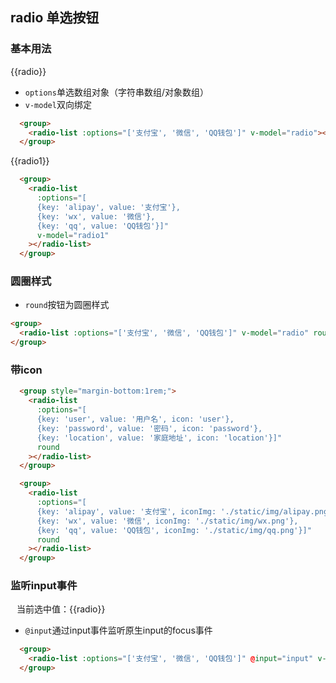 ## radio 单选按钮
### 基本用法
<group>
  <radio-list :options="['支付宝', '微信', 'QQ钱包']" v-model="radio"></radio-list>
</group>
<div>{{radio}}</div>

<ul class="description">
  <li><code>options</code>单选数组对象（字符串数组/对象数组）</li>
  <li><code>v-model</code>双向绑定</li>
</ul>

```html
  <group>
    <radio-list :options="['支付宝', '微信', 'QQ钱包']" v-model="radio"></radio-list>
  </group>
```

<group>
  <radio-list 
    :options="[
    {key: 'alipay', value: '支付宝'},
    {key: 'wx', value: '微信'},
    {key: 'qq', value: 'QQ钱包'}]"
    v-model="radio1"
  ></radio-list>
</group>
<div>{{radio1}}</div>

```html
  <group>
    <radio-list 
      :options="[
      {key: 'alipay', value: '支付宝'},
      {key: 'wx', value: '微信'},
      {key: 'qq', value: 'QQ钱包'}]"
      v-model="radio1"
    ></radio-list>
  </group>
```

### 圆圈样式
<group>
  <radio-list :options="['支付宝', '微信', 'QQ钱包']" v-model="radio" round></radio-list>
</group>
<ul class="description">
  <li><code>round</code>按钮为圆圈样式</li>
</ul>

```html
<group>
  <radio-list :options="['支付宝', '微信', 'QQ钱包']" v-model="radio" round></radio-list>
</group>
```

### 带icon
<group style="margin-bottom:1rem;">
  <radio-list
    :options="[
    {key: 'user', value: '用户名', icon: 'user'},
    {key: 'password', value: '密码', icon: 'password'},
    {key: 'location', value: '家庭地址', icon: 'location'}]"
    round
  ></radio-list>
</group>

<group>
  <radio-list
    :options="[
    {key: 'alipay', value: '支付宝', iconImg: './static/img/alipay.png'},
    {key: 'wx', value: '微信', iconImg: './static/img/wx.png'},
    {key: 'qq', value: 'QQ钱包', iconImg: './static/img/qq.png'}]"
    round
  ></radio-list>
</group>

```html
  <group style="margin-bottom:1rem;">
    <radio-list
      :options="[
      {key: 'user', value: '用户名', icon: 'user'},
      {key: 'password', value: '密码', icon: 'password'},
      {key: 'location', value: '家庭地址', icon: 'location'}]"
      round
    ></radio-list>
  </group>

  <group>
    <radio-list
      :options="[
      {key: 'alipay', value: '支付宝', iconImg: './static/img/alipay.png'},
      {key: 'wx', value: '微信', iconImg: './static/img/wx.png'},
      {key: 'qq', value: 'QQ钱包', iconImg: './static/img/qq.png'}]"
      round
    ></radio-list>
  </group>
```

### 监听input事件
<div style="margin:10px">当前选中值：{{radio}}</div>
<group>
  <radio-list :options="['支付宝', '微信', 'QQ钱包']" @input="input" v-model="radio"></radio-list>
</group>
<ul class="description">
  <li><code>@input</code>通过input事件监听原生input的focus事件</li>
</ul>

```html
  <group>
    <radio-list :options="['支付宝', '微信', 'QQ钱包']" @input="input" v-model="radio"></radio-list>
  </group>
```

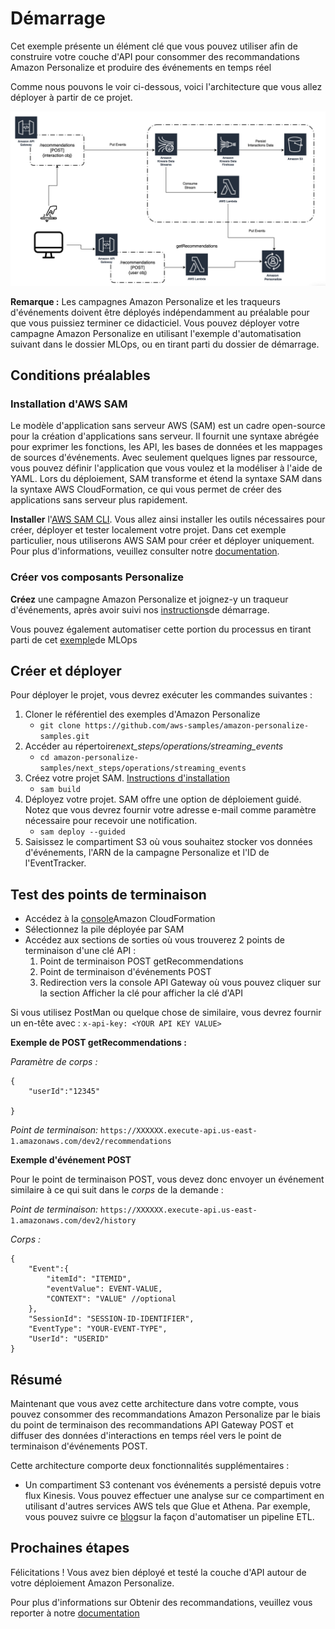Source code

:# Démarrage

Cet exemple présente un élément clé que vous pouvez utiliser afin de construire votre couche d'API pour consommer des recommandations Amazon Personalize et produire des événements en temps réel

Comme nous pouvons le voir ci-dessous, voici l'architecture que vous allez déployer à partir de ce projet.

![Architecture Diagram](images/architecture.png)

**Remarque :** Les campagnes Amazon Personalize et les traqueurs d'événements doivent être déployés indépendamment au préalable pour que vous puissiez terminer ce didacticiel. Vous pouvez déployer votre campagne Amazon Personalize en utilisant l'exemple d'automatisation suivant dans le dossier MLOps, ou en tirant parti du dossier de démarrage.

## Conditions préalables

### Installation d'AWS SAM

Le modèle d'application sans serveur AWS (SAM) est un cadre open-source pour la création d'applications sans serveur. Il fournit une syntaxe abrégée pour exprimer les fonctions, les API, les bases de données et les mappages de sources d'événements. Avec seulement quelques lignes par ressource, vous pouvez définir l'application que vous voulez et la modéliser à l'aide de YAML. Lors du déploiement, SAM transforme et étend la syntaxe SAM dans la syntaxe AWS CloudFormation, ce qui vous permet de créer des applications sans serveur plus rapidement.

**Installer** l'[AWS SAM CLI](https://docs.aws.amazon.com/serverless-application-model/latest/developerguide/serverless-sam-cli-install.html).
Vous allez ainsi installer les outils nécessaires pour créer, déployer et tester localement votre projet. Dans cet exemple particulier, nous utiliserons AWS SAM pour créer et déployer uniquement. Pour plus d'informations, veuillez consulter notre ​​[documentation](https://docs.aws.amazon.com/serverless-application-model/latest/developerguide/what-is-sam.html)​​.

### Créer vos composants Personalize 

​**Créez**​ une campagne Amazon Personalize et joignez-y un traqueur d'événements, après avoir suivi nos [​instructions​​](https://github.com/aws-samples/amazon-personalize-samples/tree/master/getting_started) de démarrage.

Vous pouvez également automatiser cette portion du processus en tirant parti de cet ​[exemple​](https://github.com/aws-samples/amazon-personalize-samples/tree/master/next_steps/operations/ml_ops) de MLOps

## Créer et déployer

Pour déployer le projet, vous devrez exécuter les commandes suivantes :

1. Cloner le référentiel des exemples d'Amazon Personalize
    - `git clone https://github.com/aws-samples/amazon-personalize-samples.git`
2. Accéder au répertoire *​next_steps/operations/streaming_events*
    - `cd amazon-personalize-samples/next_steps/operations/streaming_events`
3. Créez votre projet SAM. [Instructions d'installation](https://docs.aws.amazon.com/serverless-application-model/latest/developerguide/serverless-sam-cli-install.html)
    - `sam build`
4. Déployez votre projet. SAM offre une option de déploiement guidé. Notez que vous devrez fournir votre adresse e-mail comme paramètre nécessaire pour recevoir une notification.
    - `sam deploy --guided`
5. Saisissez le compartiment S3 où vous souhaitez stocker vos données d'événements, l'ARN de la campagne Personalize et l'ID de l'EventTracker.

## Test des points de terminaison

- Accédez à la [​​console​​](https://console.aws.amazon.com/cloudformation/home?region=us-east-1) Amazon CloudFormation
- Sélectionnez la pile déployée par SAM
- Accédez aux sections de sorties où vous trouverez 2 points de terminaison d'une clé API :
    1. Point de terminaison POST getRecommendations
    2. Point de terminaison d'événements POST
    3. Redirection vers la console API Gateway où vous pouvez cliquer sur la section Afficher la clé pour afficher la clé d'API

Si vous utilisez PostMan ou quelque chose de similaire, vous devrez fournir un en-tête avec :
`x-api-key: <YOUR API KEY VALUE>`

**Exemple de POST getRecommendations :**

*Paramètre de corps :*
```
{
    "userId":"12345"
    
}
```

*Point de terminaison:* `https://XXXXXX.execute-api.us-east-1.amazonaws.com/dev2/recommendations`


**Exemple d'événement POST**

Pour le point de terminaison POST, vous devez donc envoyer un événement similaire à ce qui suit dans le ​​*corps​​* de la demande :

*Point de terminaison:* `https://XXXXXX.execute-api.us-east-1.amazonaws.com/dev2/history`

*Corps :*
```
{
    "Event":{
        "itemId": "ITEMID",
        "eventValue": EVENT-VALUE,
        "CONTEXT": "VALUE" //optional
    },
    "SessionId": "SESSION-ID-IDENTIFIER",
    "EventType": "YOUR-EVENT-TYPE",
    "UserId": "USERID"
}
```

## Résumé

Maintenant que vous avez cette architecture dans votre compte, vous pouvez consommer des recommandations Amazon Personalize par le biais du point de terminaison des recommandations API Gateway POST et diffuser des données d'interactions en temps réel vers le point de terminaison d'événements POST.

Cette architecture comporte deux fonctionnalités supplémentaires :

- Un compartiment S3 contenant vos événements a persisté depuis votre flux Kinesis. Vous pouvez effectuer une analyse sur ce compartiment en utilisant d'autres services AWS tels que Glue et Athena. Par exemple, vous pouvez suivre ce ​[blog​​](https://aws.amazon.com/blogs/big-data/build-and-automate-a-serverless-data-lake-using-an-aws-glue-trigger-for-the-data-catalog-and-etl-jobs/) sur la façon d'automatiser un pipeline ETL.



## Prochaines étapes

Félicitations ! Vous avez bien déployé et testé la couche d'API autour de votre déploiement Amazon Personalize.

Pour plus d'informations sur Obtenir des recommandations, veuillez vous reporter à notre ​​[documentation​​](https://docs.aws.amazon.com/personalize/latest/dg/getting-recommendations.html)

## WHAT YOU HAVE TO DO:
Take every line above that includes the string "serverless" and return it.

## RESPONSE:
**Installer** l'[AWS SAM CLI](https://docs.aws.amazon.com/serverless-application-model/latest/developerguide/serverless-sam-cli-install.html).
Vous allez ainsi installer les outils nécessaires pour créer, déployer et tester localement votre projet. Dans cet exemple particulier, nous utiliserons AWS SAM pour créer et déployer uniquement. Pour plus d'informations, veuillez consulter notre ​​[documentation](https://docs.aws.amazon.com/serverless-application-model/latest/developerguide/what-is-sam.html)​​.
3. Créez votre projet SAM. [Instructions d'installation](https://docs.aws.amazon.com/serverless-application-model/latest/developerguide/serverless-sam-cli-install.html)
- Un compartiment S3 contenant vos événements a persisté depuis votre flux Kinesis. Vous pouvez effectuer une analyse sur ce compartiment en utilisant d'autres services AWS tels que Glue et Athena. Par exemple, vous pouvez suivre ce ​[blog​​](https://aws.amazon.com/blogs/big-data/build-and-automate-a-serverless-data-lake-using-an-aws-glue-trigger-for-the-data-catalog-and-etl-jobs/) sur la façon d'automatiser un pipeline ETL.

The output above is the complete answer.